Matlab's TreeBagger and k-fold cross validation


I am trying to get the 5-fold cross validation error of a model created with TreeBagger using the function crossval but I keep getting an error

Error using crossval>evalFun The function 'regrTree' generated the following error: Too many input arguments.

My code is below. Can anyone point me in the right direction? Thanks

%Random Forest
%%XX is training data matrix, Y is training labels vector
XX=X_Tbl(:,2:end);
Forest_Mdl = TreeBagger(1000,XX,Y,'Method','regression');

err_std = crossval('mse',XX,Y,'Predfun',@regrTree, 'kFold',5);


function yfit_std = regrTree(Forest_Mdl,XX) 
yfit_std = predict(Forest_Mdl,XX);
end

Solution

  • Reading the documentation helps a lot!:

    The function has to be defined as:

    (note that it takes 3 arguments, not 2)
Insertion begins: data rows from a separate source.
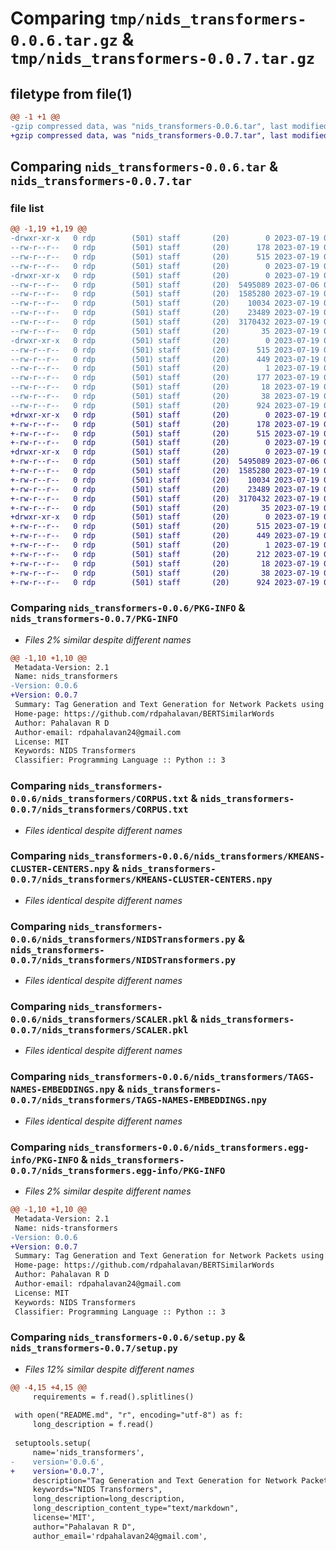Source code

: # Comparing `tmp/nids_transformers-0.0.6.tar.gz` & `tmp/nids_transformers-0.0.7.tar.gz`

## filetype from file(1)

```diff
@@ -1 +1 @@
-gzip compressed data, was "nids_transformers-0.0.6.tar", last modified: Wed Jul 19 02:03:57 2023, max compression
+gzip compressed data, was "nids_transformers-0.0.7.tar", last modified: Wed Jul 19 02:16:10 2023, max compression
```

## Comparing `nids_transformers-0.0.6.tar` & `nids_transformers-0.0.7.tar`

### file list

```diff
@@ -1,19 +1,19 @@
-drwxr-xr-x   0 rdp        (501) staff       (20)        0 2023-07-19 02:03:57.454589 nids_transformers-0.0.6/
--rw-r--r--   0 rdp        (501) staff       (20)      178 2023-07-19 01:47:15.000000 nids_transformers-0.0.6/MANIFEST.in
--rw-r--r--   0 rdp        (501) staff       (20)      515 2023-07-19 02:03:57.454327 nids_transformers-0.0.6/PKG-INFO
--rw-r--r--   0 rdp        (501) staff       (20)        0 2023-07-19 01:11:31.000000 nids_transformers-0.0.6/README.md
-drwxr-xr-x   0 rdp        (501) staff       (20)        0 2023-07-19 02:03:57.453085 nids_transformers-0.0.6/nids_transformers/
--rw-r--r--   0 rdp        (501) staff       (20)  5495089 2023-07-06 03:59:04.000000 nids_transformers-0.0.6/nids_transformers/CORPUS.txt
--rw-r--r--   0 rdp        (501) staff       (20)  1585280 2023-07-19 01:16:55.000000 nids_transformers-0.0.6/nids_transformers/KMEANS-CLUSTER-CENTERS.npy
--rw-r--r--   0 rdp        (501) staff       (20)    10034 2023-07-19 02:03:37.000000 nids_transformers-0.0.6/nids_transformers/NIDSTransformers.py
--rw-r--r--   0 rdp        (501) staff       (20)    23489 2023-07-19 01:14:48.000000 nids_transformers-0.0.6/nids_transformers/SCALER.pkl
--rw-r--r--   0 rdp        (501) staff       (20)  3170432 2023-07-19 01:17:11.000000 nids_transformers-0.0.6/nids_transformers/TAGS-NAMES-EMBEDDINGS.npy
--rw-r--r--   0 rdp        (501) staff       (20)       35 2023-07-19 00:52:36.000000 nids_transformers-0.0.6/nids_transformers/__init__.py
-drwxr-xr-x   0 rdp        (501) staff       (20)        0 2023-07-19 02:03:57.454087 nids_transformers-0.0.6/nids_transformers.egg-info/
--rw-r--r--   0 rdp        (501) staff       (20)      515 2023-07-19 02:03:57.000000 nids_transformers-0.0.6/nids_transformers.egg-info/PKG-INFO
--rw-r--r--   0 rdp        (501) staff       (20)      449 2023-07-19 02:03:57.000000 nids_transformers-0.0.6/nids_transformers.egg-info/SOURCES.txt
--rw-r--r--   0 rdp        (501) staff       (20)        1 2023-07-19 02:03:57.000000 nids_transformers-0.0.6/nids_transformers.egg-info/dependency_links.txt
--rw-r--r--   0 rdp        (501) staff       (20)      177 2023-07-19 02:03:57.000000 nids_transformers-0.0.6/nids_transformers.egg-info/requires.txt
--rw-r--r--   0 rdp        (501) staff       (20)       18 2023-07-19 02:03:57.000000 nids_transformers-0.0.6/nids_transformers.egg-info/top_level.txt
--rw-r--r--   0 rdp        (501) staff       (20)       38 2023-07-19 02:03:57.454643 nids_transformers-0.0.6/setup.cfg
--rw-r--r--   0 rdp        (501) staff       (20)      924 2023-07-19 02:03:48.000000 nids_transformers-0.0.6/setup.py
+drwxr-xr-x   0 rdp        (501) staff       (20)        0 2023-07-19 02:16:10.739337 nids_transformers-0.0.7/
+-rw-r--r--   0 rdp        (501) staff       (20)      178 2023-07-19 01:47:15.000000 nids_transformers-0.0.7/MANIFEST.in
+-rw-r--r--   0 rdp        (501) staff       (20)      515 2023-07-19 02:16:10.738883 nids_transformers-0.0.7/PKG-INFO
+-rw-r--r--   0 rdp        (501) staff       (20)        0 2023-07-19 01:11:31.000000 nids_transformers-0.0.7/README.md
+drwxr-xr-x   0 rdp        (501) staff       (20)        0 2023-07-19 02:16:10.732861 nids_transformers-0.0.7/nids_transformers/
+-rw-r--r--   0 rdp        (501) staff       (20)  5495089 2023-07-06 03:59:04.000000 nids_transformers-0.0.7/nids_transformers/CORPUS.txt
+-rw-r--r--   0 rdp        (501) staff       (20)  1585280 2023-07-19 01:16:55.000000 nids_transformers-0.0.7/nids_transformers/KMEANS-CLUSTER-CENTERS.npy
+-rw-r--r--   0 rdp        (501) staff       (20)    10034 2023-07-19 02:03:37.000000 nids_transformers-0.0.7/nids_transformers/NIDSTransformers.py
+-rw-r--r--   0 rdp        (501) staff       (20)    23489 2023-07-19 01:14:48.000000 nids_transformers-0.0.7/nids_transformers/SCALER.pkl
+-rw-r--r--   0 rdp        (501) staff       (20)  3170432 2023-07-19 01:17:11.000000 nids_transformers-0.0.7/nids_transformers/TAGS-NAMES-EMBEDDINGS.npy
+-rw-r--r--   0 rdp        (501) staff       (20)       35 2023-07-19 00:52:36.000000 nids_transformers-0.0.7/nids_transformers/__init__.py
+drwxr-xr-x   0 rdp        (501) staff       (20)        0 2023-07-19 02:16:10.737927 nids_transformers-0.0.7/nids_transformers.egg-info/
+-rw-r--r--   0 rdp        (501) staff       (20)      515 2023-07-19 02:16:10.000000 nids_transformers-0.0.7/nids_transformers.egg-info/PKG-INFO
+-rw-r--r--   0 rdp        (501) staff       (20)      449 2023-07-19 02:16:10.000000 nids_transformers-0.0.7/nids_transformers.egg-info/SOURCES.txt
+-rw-r--r--   0 rdp        (501) staff       (20)        1 2023-07-19 02:16:10.000000 nids_transformers-0.0.7/nids_transformers.egg-info/dependency_links.txt
+-rw-r--r--   0 rdp        (501) staff       (20)      212 2023-07-19 02:16:10.000000 nids_transformers-0.0.7/nids_transformers.egg-info/requires.txt
+-rw-r--r--   0 rdp        (501) staff       (20)       18 2023-07-19 02:16:10.000000 nids_transformers-0.0.7/nids_transformers.egg-info/top_level.txt
+-rw-r--r--   0 rdp        (501) staff       (20)       38 2023-07-19 02:16:10.739495 nids_transformers-0.0.7/setup.cfg
+-rw-r--r--   0 rdp        (501) staff       (20)      924 2023-07-19 02:16:01.000000 nids_transformers-0.0.7/setup.py
```

### Comparing `nids_transformers-0.0.6/PKG-INFO` & `nids_transformers-0.0.7/PKG-INFO`

 * *Files 2% similar despite different names*

```diff
@@ -1,10 +1,10 @@
 Metadata-Version: 2.1
 Name: nids_transformers
-Version: 0.0.6
+Version: 0.0.7
 Summary: Tag Generation and Text Generation for Network Packets using Transformers
 Home-page: https://github.com/rdpahalavan/BERTSimilarWords
 Author: Pahalavan R D
 Author-email: rdpahalavan24@gmail.com
 License: MIT
 Keywords: NIDS Transformers
 Classifier: Programming Language :: Python :: 3
```

### Comparing `nids_transformers-0.0.6/nids_transformers/CORPUS.txt` & `nids_transformers-0.0.7/nids_transformers/CORPUS.txt`

 * *Files identical despite different names*

### Comparing `nids_transformers-0.0.6/nids_transformers/KMEANS-CLUSTER-CENTERS.npy` & `nids_transformers-0.0.7/nids_transformers/KMEANS-CLUSTER-CENTERS.npy`

 * *Files identical despite different names*

### Comparing `nids_transformers-0.0.6/nids_transformers/NIDSTransformers.py` & `nids_transformers-0.0.7/nids_transformers/NIDSTransformers.py`

 * *Files identical despite different names*

### Comparing `nids_transformers-0.0.6/nids_transformers/SCALER.pkl` & `nids_transformers-0.0.7/nids_transformers/SCALER.pkl`

 * *Files identical despite different names*

### Comparing `nids_transformers-0.0.6/nids_transformers/TAGS-NAMES-EMBEDDINGS.npy` & `nids_transformers-0.0.7/nids_transformers/TAGS-NAMES-EMBEDDINGS.npy`

 * *Files identical despite different names*

### Comparing `nids_transformers-0.0.6/nids_transformers.egg-info/PKG-INFO` & `nids_transformers-0.0.7/nids_transformers.egg-info/PKG-INFO`

 * *Files 2% similar despite different names*

```diff
@@ -1,10 +1,10 @@
 Metadata-Version: 2.1
 Name: nids-transformers
-Version: 0.0.6
+Version: 0.0.7
 Summary: Tag Generation and Text Generation for Network Packets using Transformers
 Home-page: https://github.com/rdpahalavan/BERTSimilarWords
 Author: Pahalavan R D
 Author-email: rdpahalavan24@gmail.com
 License: MIT
 Keywords: NIDS Transformers
 Classifier: Programming Language :: Python :: 3
```

### Comparing `nids_transformers-0.0.6/setup.py` & `nids_transformers-0.0.7/setup.py`

 * *Files 12% similar despite different names*

```diff
@@ -4,15 +4,15 @@
     requirements = f.read().splitlines()
 
 with open("README.md", "r", encoding="utf-8") as f:
     long_description = f.read()
 
 setuptools.setup(
     name='nids_transformers',
-    version='0.0.6',
+    version='0.0.7',
     description="Tag Generation and Text Generation for Network Packets using Transformers",
     keywords="NIDS Transformers",
     long_description=long_description,
     long_description_content_type="text/markdown",
     license='MIT',
     author="Pahalavan R D",
     author_email='rdpahalavan24@gmail.com',
```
    function yfit = myfunction(Xtrain,ytrain,Xtest)
    % Calculate predicted response
    ...
    end
    

    Xtrain — Subset of the observations in X used as training predictor data. The function uses Xtrain and ytrain to construct a classification or regression model.

    ytrain — Subset of the responses in y used as training response data. The rows of ytrain correspond to the same observations in the rows of Xtrain. The function uses Xtrain and ytrain to construct a classification or regression model.

    Xtest — Subset of the observations in X used as test predictor data. The function uses Xtest and the model trained on Xtrain and ytrain to compute the predicted values yfit.

    yfit — Set of predicted values for observations in Xtest. The yfit values form a column vector with the same number of rows as Xtest.